Brothers arrested by disgraced narcotics officer get reduced sentences amid investigation into corruption at BRPD
BATON ROUGE - Two brothers arrested by a Baton Rouge police officer, who was later accused of stealing evidence, had their sentences cut down Thursday amid a massive review of cases handled by BRPD's narcotics division.
Deandre Robertson and Darryl Robertson were previously sentenced on drug charges in December 2019 and February 2020, respectively, related to the same case dating back to 2016. Darryl was serving a 15-year sentence, while Deandre was sentenced to 21 years.
A judge drastically reduced those sentences Thursday morning, cutting Deandre's sentence to 15 years and Darryl's to eight years and seven months.
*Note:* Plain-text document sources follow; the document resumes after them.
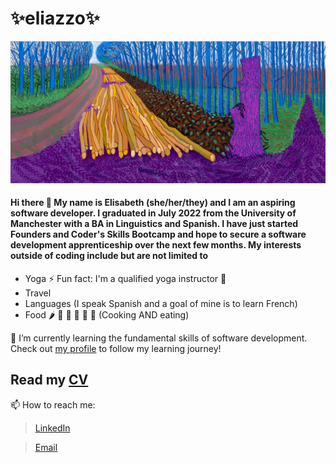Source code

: # ✨eliazzo✨
![hockney image header](hockney.jpg)

#### Hi there 👋 My name is Elisabeth (she/her/they) and I am an aspiring software developer. I graduated in July 2022 from the University of Manchester with a BA in Linguistics and Spanish. I have just started Founders and Coder's Skills Bootcamp and hope to secure a software development apprenticeship over the next few months. My interests outside of coding include but are not limited to
- Yoga ⚡ Fun fact: I'm a qualified yoga instructor 🧘
- Travel
- Languages (I speak Spanish and a goal of mine is to learn French)
- Food 🌶️ 🍤 🍋 🍜 🥐 🥑 (Cooking AND eating)


🌱 I’m currently learning the fundamental skills of software development. Check out [my profile](https://github.com/eliazzo) to follow my learning journey! 

## Read my [CV](https://eliazzo.github.io/Website-2/CV%20FAC.pdf)



📫 How to reach me:
> [LinkedIn](https://www.linkedin.com/in/elisabeth-azzopardi-b3496a247/)

> [Email](bethazz@hotmail.co.uk)


<!--
**eliazzo/eliazzo** is a ✨ _special_ ✨ repository because its `README.md` (this file) appears on your GitHub profile.

Here are some ideas to get you started:

- 🔭 I’m currently working on ...
- 🌱 I’m currently learning ...
- 👯 I’m looking to collaborate on ...
- 🤔 I’m looking for help with ...
- 💬 Ask me about ...
- 📫 How to reach me: ...
- 😄 Pronouns: ...
- ⚡ Fun fact: ...
-->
Jason Acree, an officer at the center of the internal corruption investigation at BRPD, has been arrested on numerous charges highlighted by the WBRZ Investigative Unit. The allegations against Acree include accusations of stealing drugs from an evidence locker and smashing evidence while he was working a case.
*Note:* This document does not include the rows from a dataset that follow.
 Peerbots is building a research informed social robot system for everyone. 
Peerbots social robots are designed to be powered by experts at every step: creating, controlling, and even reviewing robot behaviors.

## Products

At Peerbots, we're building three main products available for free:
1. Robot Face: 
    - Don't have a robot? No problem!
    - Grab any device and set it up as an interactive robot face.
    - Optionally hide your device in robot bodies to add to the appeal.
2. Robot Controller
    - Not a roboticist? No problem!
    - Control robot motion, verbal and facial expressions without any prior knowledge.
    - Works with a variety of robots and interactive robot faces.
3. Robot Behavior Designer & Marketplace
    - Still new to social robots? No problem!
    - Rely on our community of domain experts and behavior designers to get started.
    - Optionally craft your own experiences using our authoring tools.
"He is not to be trusted," David Utter, the brothers' lawyer said after the hearing.
He says the corruption from Acree and the BRPD's narcotics division is the reason his clients are behind bars.
"Jason Acree said that they committed a crime where we now know Jason Acree is in fact a criminal himself, or at least accused of crimes," Utter said.
After Acree's arrest, a former Baton Rouge police officer told WBRZ the department's drug squad was rife with wrongdoing, including cover-ups, quotas and claims of planting evidence. Watch that interview here.
Attorneys said they expect dozens more drug cases to be reviewed in wake of the corruption probe.
Utter says in the case of his clients he is hopeful that both Deandre and Darryl will be out of jail and home soon.
The East Baton Rouge District Attorney Hillar Moore released the following statement on the amended convictions:
The amended convictions entered today came about after a re-evaluation of the cases in light of developments concerning the case agent, a now-former baton rouge city police officer. The case resolutions entered today were reached with the best interests of justice, trust in the system, judicial economy and public safety in mind We believe that the sentence reductions in these specific cases, under these circumstances responsibly balance the need to preserve trust and legitimacy in our criminal justice system while also ensuring safeguards are in place to maintain public safety.
Today’s action does not abrogate the guilt or sentences of these defendants and does not acknowledge any wrongdoing in these particular cases by any officer or agency but resolves any potential claims in any criminal or civil action.
Today’s action does not signal this office's use of its limited power to intervene in cases that have exhausted all legal appellate remedies but only those very limited cases that fair Justice demands.